┌────────

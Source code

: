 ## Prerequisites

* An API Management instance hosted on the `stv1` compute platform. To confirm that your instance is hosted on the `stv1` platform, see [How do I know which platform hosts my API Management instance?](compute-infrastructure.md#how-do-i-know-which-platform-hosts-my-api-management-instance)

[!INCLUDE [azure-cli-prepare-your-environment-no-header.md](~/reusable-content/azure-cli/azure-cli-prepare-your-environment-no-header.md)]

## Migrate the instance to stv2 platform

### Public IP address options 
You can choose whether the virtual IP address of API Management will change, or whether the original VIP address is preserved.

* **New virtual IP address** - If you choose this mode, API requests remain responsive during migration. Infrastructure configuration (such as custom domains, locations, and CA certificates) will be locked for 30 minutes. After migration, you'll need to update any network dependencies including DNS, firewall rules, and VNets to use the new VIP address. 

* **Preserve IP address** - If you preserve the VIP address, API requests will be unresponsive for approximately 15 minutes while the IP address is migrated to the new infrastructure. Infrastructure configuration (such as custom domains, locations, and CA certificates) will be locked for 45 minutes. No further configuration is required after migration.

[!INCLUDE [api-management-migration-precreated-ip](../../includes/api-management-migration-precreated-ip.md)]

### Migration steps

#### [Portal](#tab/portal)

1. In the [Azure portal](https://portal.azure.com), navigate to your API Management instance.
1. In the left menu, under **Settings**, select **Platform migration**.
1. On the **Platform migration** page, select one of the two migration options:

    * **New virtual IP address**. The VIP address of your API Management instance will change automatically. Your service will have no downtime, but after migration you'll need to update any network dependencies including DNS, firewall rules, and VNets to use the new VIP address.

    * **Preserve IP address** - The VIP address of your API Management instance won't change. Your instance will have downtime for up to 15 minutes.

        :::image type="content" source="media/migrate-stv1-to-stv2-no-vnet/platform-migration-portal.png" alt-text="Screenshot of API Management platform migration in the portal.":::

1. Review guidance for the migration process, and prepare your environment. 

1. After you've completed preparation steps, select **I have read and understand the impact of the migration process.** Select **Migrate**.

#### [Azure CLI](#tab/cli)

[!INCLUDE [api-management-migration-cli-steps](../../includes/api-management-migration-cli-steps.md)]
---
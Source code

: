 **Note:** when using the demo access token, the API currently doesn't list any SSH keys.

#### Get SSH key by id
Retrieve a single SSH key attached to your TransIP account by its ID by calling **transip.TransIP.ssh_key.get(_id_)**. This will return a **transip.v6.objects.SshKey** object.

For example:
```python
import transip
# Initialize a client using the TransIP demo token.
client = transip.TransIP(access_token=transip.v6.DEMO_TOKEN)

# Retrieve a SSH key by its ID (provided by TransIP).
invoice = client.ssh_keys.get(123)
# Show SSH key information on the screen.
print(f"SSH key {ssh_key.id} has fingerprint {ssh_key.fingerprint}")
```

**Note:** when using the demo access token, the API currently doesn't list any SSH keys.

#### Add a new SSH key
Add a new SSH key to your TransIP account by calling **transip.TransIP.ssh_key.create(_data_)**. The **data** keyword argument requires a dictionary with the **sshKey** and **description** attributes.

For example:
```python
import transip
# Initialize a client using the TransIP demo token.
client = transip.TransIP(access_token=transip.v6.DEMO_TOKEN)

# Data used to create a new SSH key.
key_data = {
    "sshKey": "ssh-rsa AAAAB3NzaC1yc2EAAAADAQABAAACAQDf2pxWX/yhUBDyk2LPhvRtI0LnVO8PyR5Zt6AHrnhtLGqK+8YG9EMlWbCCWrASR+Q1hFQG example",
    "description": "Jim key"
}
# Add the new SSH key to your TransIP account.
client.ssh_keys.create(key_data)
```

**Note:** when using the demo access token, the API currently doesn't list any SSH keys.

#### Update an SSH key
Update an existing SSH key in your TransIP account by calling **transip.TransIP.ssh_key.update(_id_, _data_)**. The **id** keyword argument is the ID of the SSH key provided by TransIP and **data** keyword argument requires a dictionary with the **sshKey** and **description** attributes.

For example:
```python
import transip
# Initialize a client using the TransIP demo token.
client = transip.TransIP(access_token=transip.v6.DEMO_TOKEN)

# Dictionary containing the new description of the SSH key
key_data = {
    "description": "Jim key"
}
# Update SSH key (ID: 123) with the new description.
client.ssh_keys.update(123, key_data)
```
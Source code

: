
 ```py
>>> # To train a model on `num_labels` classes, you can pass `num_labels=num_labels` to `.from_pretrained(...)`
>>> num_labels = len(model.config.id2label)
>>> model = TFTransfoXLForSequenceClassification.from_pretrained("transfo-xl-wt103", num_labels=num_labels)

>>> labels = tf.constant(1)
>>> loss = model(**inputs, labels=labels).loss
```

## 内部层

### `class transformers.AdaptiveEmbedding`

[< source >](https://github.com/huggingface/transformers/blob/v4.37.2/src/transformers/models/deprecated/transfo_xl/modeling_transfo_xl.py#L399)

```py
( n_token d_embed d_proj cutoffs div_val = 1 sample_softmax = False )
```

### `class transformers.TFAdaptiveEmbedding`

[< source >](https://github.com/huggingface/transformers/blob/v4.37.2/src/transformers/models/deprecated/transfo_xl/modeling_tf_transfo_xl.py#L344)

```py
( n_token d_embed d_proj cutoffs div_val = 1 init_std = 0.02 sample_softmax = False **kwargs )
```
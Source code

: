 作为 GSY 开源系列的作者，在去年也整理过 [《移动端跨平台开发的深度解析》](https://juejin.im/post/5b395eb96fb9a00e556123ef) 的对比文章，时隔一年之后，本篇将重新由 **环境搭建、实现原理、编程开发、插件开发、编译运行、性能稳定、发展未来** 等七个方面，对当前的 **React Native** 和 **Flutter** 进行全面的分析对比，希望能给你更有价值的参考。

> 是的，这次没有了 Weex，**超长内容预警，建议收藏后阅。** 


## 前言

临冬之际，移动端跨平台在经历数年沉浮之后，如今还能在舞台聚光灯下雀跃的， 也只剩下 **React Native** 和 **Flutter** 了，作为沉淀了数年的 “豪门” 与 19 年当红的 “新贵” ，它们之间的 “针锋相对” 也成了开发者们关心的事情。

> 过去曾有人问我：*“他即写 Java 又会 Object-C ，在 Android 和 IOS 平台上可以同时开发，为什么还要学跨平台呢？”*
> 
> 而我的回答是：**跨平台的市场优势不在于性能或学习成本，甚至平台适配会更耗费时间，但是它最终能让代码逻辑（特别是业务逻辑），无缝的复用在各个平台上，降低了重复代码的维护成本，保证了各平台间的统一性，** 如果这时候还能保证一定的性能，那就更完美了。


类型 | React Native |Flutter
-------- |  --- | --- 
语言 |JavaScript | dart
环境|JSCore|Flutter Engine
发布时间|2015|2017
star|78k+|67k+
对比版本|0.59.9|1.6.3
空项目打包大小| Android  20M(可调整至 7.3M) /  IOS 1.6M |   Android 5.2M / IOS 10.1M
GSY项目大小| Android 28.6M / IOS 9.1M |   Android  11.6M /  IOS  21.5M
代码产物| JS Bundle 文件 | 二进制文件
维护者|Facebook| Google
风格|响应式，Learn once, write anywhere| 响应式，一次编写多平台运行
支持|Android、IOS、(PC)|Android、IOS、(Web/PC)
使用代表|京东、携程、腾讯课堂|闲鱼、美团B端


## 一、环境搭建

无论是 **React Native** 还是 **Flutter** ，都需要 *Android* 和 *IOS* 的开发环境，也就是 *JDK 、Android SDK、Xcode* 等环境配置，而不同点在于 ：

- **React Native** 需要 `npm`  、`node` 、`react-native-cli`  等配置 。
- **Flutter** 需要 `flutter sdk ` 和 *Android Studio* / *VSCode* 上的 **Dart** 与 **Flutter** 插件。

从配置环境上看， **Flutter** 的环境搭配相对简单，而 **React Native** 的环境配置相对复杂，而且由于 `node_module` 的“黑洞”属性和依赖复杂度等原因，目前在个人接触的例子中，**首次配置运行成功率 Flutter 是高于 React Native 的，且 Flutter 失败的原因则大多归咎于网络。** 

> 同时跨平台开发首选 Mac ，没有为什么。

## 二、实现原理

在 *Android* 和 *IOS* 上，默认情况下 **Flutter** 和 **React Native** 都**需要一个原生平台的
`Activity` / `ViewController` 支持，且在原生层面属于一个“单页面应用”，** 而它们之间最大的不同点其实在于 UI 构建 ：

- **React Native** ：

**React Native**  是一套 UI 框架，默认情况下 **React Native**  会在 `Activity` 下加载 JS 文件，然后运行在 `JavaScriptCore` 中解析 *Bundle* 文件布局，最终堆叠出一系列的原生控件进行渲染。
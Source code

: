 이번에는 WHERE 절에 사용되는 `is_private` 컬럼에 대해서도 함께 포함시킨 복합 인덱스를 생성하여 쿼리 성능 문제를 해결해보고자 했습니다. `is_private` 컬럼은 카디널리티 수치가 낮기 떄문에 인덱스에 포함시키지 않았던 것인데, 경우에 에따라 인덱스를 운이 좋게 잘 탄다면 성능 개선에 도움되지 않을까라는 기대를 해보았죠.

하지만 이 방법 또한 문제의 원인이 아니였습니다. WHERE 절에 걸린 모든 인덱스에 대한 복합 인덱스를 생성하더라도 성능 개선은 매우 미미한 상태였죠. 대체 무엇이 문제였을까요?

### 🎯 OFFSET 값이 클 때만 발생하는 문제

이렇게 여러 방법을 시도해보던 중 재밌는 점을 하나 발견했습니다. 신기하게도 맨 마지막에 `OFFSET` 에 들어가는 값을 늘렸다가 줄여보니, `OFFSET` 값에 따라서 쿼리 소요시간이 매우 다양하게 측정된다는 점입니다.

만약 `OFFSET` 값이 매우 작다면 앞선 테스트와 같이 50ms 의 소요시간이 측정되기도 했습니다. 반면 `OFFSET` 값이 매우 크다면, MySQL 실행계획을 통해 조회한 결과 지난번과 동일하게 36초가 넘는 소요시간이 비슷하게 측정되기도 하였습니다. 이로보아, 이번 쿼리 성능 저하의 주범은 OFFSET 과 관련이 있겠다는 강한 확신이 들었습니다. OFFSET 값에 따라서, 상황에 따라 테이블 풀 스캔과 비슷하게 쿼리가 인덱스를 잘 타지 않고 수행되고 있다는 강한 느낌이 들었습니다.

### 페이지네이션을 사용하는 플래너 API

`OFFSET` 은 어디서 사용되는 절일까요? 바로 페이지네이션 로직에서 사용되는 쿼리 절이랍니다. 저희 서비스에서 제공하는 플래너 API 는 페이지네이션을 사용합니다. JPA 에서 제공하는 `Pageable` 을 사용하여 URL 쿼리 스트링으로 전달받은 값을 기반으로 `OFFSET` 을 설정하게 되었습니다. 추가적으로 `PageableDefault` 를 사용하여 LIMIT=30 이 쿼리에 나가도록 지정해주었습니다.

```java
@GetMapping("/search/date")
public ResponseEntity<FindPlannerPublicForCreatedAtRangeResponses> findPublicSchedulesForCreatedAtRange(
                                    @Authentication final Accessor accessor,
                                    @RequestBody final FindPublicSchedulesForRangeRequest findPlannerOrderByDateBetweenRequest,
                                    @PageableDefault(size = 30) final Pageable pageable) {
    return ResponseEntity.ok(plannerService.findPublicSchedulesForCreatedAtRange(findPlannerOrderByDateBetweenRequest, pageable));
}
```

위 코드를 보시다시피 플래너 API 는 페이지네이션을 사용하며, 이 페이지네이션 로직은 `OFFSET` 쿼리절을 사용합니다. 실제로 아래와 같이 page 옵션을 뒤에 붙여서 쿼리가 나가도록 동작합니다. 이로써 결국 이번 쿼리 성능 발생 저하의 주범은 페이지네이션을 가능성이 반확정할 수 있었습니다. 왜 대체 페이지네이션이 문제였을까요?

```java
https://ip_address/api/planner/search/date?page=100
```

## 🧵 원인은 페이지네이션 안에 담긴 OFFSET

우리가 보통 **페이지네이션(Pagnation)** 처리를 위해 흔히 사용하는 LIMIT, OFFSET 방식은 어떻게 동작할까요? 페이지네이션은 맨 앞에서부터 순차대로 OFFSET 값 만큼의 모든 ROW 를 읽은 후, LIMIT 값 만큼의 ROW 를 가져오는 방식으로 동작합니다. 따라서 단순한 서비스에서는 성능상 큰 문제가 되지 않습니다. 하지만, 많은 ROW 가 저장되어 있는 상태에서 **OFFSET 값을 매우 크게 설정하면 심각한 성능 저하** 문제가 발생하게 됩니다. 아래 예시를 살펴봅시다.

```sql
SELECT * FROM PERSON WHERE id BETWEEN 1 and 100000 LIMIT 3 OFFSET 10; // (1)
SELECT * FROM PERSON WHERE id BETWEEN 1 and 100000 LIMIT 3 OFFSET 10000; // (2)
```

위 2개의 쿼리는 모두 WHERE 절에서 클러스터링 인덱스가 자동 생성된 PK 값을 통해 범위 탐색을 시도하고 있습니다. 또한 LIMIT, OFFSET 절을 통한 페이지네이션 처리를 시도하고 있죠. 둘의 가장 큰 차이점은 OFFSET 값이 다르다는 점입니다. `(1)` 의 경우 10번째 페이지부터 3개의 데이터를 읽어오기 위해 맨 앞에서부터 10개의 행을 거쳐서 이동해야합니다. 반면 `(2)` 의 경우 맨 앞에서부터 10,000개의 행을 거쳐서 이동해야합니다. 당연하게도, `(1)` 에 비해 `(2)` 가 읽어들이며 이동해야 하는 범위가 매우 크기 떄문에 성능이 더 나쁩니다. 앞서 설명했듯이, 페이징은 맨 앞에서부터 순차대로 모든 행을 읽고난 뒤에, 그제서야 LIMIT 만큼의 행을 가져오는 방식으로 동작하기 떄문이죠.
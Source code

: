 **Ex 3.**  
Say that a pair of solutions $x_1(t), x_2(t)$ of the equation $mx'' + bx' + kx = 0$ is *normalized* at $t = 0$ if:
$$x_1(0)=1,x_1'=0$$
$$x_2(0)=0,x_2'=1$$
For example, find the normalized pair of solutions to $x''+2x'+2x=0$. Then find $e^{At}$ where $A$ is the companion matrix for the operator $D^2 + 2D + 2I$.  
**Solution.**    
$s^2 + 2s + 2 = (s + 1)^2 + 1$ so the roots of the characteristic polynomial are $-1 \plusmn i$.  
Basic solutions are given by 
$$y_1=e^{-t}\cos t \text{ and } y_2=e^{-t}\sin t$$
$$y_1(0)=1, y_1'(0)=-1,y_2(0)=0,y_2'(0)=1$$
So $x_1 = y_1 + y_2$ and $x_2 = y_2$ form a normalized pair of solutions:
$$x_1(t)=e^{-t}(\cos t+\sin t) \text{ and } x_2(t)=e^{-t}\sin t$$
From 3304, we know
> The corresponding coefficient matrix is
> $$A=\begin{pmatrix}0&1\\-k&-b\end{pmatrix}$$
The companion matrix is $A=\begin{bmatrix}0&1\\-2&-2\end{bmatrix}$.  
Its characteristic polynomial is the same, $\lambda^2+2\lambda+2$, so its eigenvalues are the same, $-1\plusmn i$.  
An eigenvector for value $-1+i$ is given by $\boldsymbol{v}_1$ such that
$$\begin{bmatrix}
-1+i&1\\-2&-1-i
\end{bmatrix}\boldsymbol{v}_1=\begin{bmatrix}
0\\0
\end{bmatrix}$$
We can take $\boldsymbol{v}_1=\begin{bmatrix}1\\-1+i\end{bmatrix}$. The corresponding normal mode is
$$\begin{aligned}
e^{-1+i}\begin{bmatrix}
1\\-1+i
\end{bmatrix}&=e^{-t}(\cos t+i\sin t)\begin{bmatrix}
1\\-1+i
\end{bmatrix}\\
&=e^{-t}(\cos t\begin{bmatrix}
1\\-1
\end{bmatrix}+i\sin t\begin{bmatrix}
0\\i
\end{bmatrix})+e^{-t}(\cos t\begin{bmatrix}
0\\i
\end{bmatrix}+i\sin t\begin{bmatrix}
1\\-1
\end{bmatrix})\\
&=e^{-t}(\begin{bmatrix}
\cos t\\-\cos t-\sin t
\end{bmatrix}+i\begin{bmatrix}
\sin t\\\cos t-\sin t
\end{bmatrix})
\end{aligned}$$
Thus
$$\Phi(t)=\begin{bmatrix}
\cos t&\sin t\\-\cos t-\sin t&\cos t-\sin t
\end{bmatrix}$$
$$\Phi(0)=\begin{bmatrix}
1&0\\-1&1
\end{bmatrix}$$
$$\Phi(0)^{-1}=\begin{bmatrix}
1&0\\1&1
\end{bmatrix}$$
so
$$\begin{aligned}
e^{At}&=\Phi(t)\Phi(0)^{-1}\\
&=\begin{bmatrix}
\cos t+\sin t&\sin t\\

└────────

» TASK PROMPT:
In the listing above, find the line with "하지만 이 방법 또한" and the line with "쿼리에 나가도록 지정해주었습니다.", then print exactly those lines and every line between them.

» REPLY TO THE EXERCISE:
하지만 이 방법 또한 문제의 원인이 아니였습니다. WHERE 절에 걸린 모든 인덱스에 대한 복합 인덱스를 생성하더라도 성능 개선은 매우 미미한 상태였죠. 대체 무엇이 문제였을까요?

### 🎯 OFFSET 값이 클 때만 발생하는 문제

이렇게 여러 방법을 시도해보던 중 재밌는 점을 하나 발견했습니다. 신기하게도 맨 마지막에 `OFFSET` 에 들어가는 값을 늘렸다가 줄여보니, `OFFSET` 값에 따라서 쿼리 소요시간이 매우 다양하게 측정된다는 점입니다.

만약 `OFFSET` 값이 매우 작다면 앞선 테스트와 같이 50ms 의 소요시간이 측정되기도 했습니다. 반면 `OFFSET` 값이 매우 크다면, MySQL 실행계획을 통해 조회한 결과 지난번과 동일하게 36초가 넘는 소요시간이 비슷하게 측정되기도 하였습니다. 이로보아, 이번 쿼리 성능 저하의 주범은 OFFSET 과 관련이 있겠다는 강한 확신이 들었습니다. OFFSET 값에 따라서, 상황에 따라 테이블 풀 스캔과 비슷하게 쿼리가 인덱스를 잘 타지 않고 수행되고 있다는 강한 느낌이 들었습니다.

### 페이지네이션을 사용하는 플래너 API

`OFFSET` 은 어디서 사용되는 절일까요? 바로 페이지네이션 로직에서 사용되는 쿼리 절이랍니다. 저희 서비스에서 제공하는 플래너 API 는 페이지네이션을 사용합니다. JPA 에서 제공하는 `Pageable` 을 사용하여 URL 쿼리 스트링으로 전달받은 값을 기반으로 `OFFSET` 을 설정하게 되었습니다. 추가적으로 `PageableDefault` 를 사용하여 LIMIT=30 이 쿼리에 나가도록 지정해주었습니다.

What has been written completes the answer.